* **YOUR INSTRUCTIONS**
Filter task. Return each line of the material that holds the string "introduces".

* **DATA PROVIDED**
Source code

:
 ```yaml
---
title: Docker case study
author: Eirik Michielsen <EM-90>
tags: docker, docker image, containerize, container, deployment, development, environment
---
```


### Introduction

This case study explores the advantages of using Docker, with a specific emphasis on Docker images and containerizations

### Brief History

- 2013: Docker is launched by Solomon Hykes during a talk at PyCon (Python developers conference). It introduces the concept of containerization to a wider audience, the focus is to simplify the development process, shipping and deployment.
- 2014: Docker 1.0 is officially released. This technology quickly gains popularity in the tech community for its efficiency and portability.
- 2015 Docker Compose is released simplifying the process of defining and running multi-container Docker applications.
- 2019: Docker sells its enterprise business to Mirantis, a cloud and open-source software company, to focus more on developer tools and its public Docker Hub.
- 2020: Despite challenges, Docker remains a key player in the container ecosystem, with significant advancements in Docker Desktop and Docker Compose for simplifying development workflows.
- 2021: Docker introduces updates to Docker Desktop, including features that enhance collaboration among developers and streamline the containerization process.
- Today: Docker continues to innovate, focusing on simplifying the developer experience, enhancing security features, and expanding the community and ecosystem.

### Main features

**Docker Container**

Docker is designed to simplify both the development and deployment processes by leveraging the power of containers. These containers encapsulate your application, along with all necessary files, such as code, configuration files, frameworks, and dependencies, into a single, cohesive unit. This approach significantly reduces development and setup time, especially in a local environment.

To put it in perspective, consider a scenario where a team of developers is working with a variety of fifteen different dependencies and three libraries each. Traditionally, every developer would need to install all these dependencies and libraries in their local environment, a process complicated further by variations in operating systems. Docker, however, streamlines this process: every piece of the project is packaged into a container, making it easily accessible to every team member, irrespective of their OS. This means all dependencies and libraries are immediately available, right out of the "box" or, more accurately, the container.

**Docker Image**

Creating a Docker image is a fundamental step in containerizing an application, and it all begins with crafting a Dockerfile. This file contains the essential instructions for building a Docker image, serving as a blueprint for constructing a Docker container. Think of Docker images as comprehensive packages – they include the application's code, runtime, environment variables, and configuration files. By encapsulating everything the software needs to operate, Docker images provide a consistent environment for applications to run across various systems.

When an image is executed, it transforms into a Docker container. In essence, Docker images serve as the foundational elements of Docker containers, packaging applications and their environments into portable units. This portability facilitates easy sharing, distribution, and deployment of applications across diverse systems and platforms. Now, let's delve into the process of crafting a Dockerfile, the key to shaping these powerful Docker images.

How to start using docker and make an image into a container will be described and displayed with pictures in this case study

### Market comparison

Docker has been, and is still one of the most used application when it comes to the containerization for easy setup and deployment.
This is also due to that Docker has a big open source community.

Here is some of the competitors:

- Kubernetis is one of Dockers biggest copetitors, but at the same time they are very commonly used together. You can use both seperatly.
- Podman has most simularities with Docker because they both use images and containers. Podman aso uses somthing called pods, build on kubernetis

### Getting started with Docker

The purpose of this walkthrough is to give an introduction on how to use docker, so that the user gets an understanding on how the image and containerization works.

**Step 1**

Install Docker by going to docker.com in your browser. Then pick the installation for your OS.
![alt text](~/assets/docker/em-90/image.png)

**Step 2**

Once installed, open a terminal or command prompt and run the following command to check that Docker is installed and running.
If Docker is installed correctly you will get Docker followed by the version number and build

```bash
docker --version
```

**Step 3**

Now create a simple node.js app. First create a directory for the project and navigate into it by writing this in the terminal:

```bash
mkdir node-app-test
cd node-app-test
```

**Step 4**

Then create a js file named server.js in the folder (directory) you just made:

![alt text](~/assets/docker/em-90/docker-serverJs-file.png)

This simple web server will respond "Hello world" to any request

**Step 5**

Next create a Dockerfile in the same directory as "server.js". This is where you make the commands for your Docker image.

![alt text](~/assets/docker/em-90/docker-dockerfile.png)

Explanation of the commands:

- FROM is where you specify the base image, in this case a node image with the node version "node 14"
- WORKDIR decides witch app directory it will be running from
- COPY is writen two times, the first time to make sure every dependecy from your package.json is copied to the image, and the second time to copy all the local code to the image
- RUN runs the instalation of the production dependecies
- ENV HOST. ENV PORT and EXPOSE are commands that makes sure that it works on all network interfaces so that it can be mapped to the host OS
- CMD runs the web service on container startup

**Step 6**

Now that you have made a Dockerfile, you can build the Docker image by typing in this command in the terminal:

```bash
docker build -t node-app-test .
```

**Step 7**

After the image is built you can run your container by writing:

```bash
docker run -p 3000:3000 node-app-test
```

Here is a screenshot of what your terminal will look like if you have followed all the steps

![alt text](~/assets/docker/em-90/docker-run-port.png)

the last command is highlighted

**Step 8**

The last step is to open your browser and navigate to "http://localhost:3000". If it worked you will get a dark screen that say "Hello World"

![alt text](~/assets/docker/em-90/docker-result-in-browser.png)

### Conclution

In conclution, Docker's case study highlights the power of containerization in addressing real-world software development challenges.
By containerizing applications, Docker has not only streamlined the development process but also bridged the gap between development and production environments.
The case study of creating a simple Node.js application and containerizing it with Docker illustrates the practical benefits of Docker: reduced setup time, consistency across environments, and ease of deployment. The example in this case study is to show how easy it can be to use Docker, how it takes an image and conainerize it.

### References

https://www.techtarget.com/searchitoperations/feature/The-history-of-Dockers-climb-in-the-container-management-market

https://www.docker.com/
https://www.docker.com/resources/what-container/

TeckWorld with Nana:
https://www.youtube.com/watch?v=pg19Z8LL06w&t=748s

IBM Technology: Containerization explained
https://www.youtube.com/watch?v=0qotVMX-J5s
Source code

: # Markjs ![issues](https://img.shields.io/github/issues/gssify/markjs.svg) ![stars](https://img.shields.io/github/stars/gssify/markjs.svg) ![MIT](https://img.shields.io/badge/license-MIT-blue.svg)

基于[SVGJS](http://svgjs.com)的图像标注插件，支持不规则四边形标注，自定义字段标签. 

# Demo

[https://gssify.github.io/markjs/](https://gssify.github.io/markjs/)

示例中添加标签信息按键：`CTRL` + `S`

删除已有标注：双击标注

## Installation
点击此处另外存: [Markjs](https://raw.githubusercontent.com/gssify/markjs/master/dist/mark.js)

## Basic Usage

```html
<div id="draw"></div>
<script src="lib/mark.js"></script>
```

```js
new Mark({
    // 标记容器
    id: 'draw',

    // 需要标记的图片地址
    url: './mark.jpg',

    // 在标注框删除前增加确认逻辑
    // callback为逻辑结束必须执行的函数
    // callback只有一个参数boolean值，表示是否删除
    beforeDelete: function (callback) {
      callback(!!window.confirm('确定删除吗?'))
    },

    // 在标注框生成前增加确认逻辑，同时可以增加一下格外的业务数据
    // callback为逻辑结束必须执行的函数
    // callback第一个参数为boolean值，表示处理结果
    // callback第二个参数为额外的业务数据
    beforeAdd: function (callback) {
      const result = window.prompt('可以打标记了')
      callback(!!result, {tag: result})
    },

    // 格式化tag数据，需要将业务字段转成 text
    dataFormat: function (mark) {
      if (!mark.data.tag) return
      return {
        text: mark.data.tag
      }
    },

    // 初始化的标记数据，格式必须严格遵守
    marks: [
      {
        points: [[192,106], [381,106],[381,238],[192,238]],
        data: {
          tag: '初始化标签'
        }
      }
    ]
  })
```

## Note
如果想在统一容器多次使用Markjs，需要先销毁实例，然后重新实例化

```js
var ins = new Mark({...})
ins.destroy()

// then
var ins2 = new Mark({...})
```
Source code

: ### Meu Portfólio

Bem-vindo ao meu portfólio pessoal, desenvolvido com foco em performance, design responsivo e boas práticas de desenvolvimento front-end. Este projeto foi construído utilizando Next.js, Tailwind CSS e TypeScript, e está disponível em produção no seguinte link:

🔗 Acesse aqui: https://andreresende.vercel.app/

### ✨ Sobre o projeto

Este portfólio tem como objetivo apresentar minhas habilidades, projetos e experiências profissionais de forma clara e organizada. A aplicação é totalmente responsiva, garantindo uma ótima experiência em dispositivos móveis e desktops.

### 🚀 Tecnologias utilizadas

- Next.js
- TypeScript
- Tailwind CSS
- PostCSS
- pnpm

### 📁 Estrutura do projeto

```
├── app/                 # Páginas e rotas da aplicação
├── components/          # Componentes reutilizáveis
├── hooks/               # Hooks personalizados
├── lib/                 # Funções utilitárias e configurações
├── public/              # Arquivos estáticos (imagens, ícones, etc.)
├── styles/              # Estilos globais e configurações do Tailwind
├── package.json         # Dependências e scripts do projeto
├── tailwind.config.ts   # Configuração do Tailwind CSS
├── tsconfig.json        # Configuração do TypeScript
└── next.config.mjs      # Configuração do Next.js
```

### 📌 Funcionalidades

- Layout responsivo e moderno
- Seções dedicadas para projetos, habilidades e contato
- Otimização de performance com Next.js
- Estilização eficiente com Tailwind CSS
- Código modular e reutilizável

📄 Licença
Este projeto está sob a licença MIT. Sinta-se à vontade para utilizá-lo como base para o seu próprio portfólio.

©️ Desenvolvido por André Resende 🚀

* **SOLUTION BELOW**
- 2013: Docker is launched by Solomon Hykes during a talk at PyCon (Python developers conference). It introduces the concept of containerization to a wider audience, the focus is to simplify the development process, shipping and deployment.
- 2021: Docker introduces updates to Docker Desktop, including features that enhance collaboration among developers and streamline the containerization process.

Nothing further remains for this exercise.